# Work item:
Look through the data below and report how many lines include "where". Only the number should be given.

(Data records)
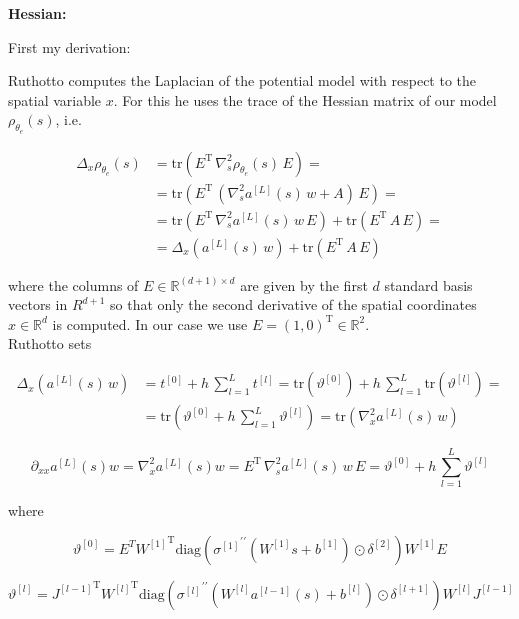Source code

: \textbf{Hessian:}

First my derivation:

Ruthotto computes the Laplacian of the potential model with respect to the spatial variable $x$. For this he uses the trace of the Hessian matrix of our model $\rho_{\theta_e}(s)$, i.e. 

\begin{align*}
    \Delta_x \rho_{\theta_e}(s) & = \mathrm{tr}(E^{\mathrm{T}} \, \nabla^{2}_s \rho_{\theta_e}(s) \, E) = \\
    & = \mathrm{tr}(E^{\mathrm{T}} \, (\nabla^{2}_s a^{[L]}(s) \, w + A) \, E) = \\
    & = \mathrm{tr}(E^{\mathrm{T}} \, \nabla^{2}_s a^{[L]}(s) \, w \, E) + \mathrm{tr}(E^{\mathrm{T}} \,  A \, E) = \\
    & = \Delta_x (a^{[L]}(s) \, w) + \mathrm{tr}(E^{\mathrm{T}} \,  A \, E)
\end{align*}

where the columns of $E \in \mathbb{R}^{(d+1) \times d}$ are given by the first $d$ standard basis vectors in $R^{d+1}$ so that only the second derivative of the spatial coordinates $x \in \mathbb{R}^d$ is computed. In our case we use $E = (1, 0)^{\mathrm{T}} \in \mathbb{R}^{2}$. \\
Ruthotto sets

\begin{align*}
    \Delta_x (a^{[L]}(s) \, w) & = t^{[0]} + h \, \sum^{L}_{l=1} t^{[l]} = \mathrm{tr}(\vartheta^{[0]}) + h \, \sum^{L}_{l=1} \mathrm{tr}(\vartheta^{[l]}) = \\
    & = \mathrm{tr} \left( \vartheta^{[0]} + h \, \sum^{L}_{l=1} \vartheta^{[l]} \right) = \mathrm{tr} \left( \nabla^{2}_x a^{[L]}(s) \, w \right)
\end{align*}

\begin{equation*}
    \partial_{xx} a^{[L]}(s) w = \nabla^{2}_x a^{[L]}(s) w = E^{\mathrm{T}} \, \nabla^{2}_s a^{[L]}(s) \, w \, E = \vartheta^{[0]} + h \, \sum^{L}_{l=1} \vartheta^{[l]}
\end{equation*}

where 

\begin{equation*}
    \vartheta^{[0]} = E^T {W^{[1]}}^{\mathrm{T}} \mathrm{diag}({\sigma^{[1]}}^{\prime \prime}(W^{[1]} s + b^{[1]}) \odot \delta^{[2]}) W^{[1]} E
\end{equation*}

\begin{equation*}
    \vartheta^{[l]} = {J^{[l-1]}}^{\mathrm{T}} {W^{[l]}}^{\mathrm{T}} \mathrm{diag}({\sigma^{[l]}}^{\prime \prime}(W^{[l]} a^{[l-1]}(s) + b^{[l]}) \odot \delta^{[l+1]}) W^{[l]} J^{[l-1]}
\end{equation*}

# Solution to the exercise:
2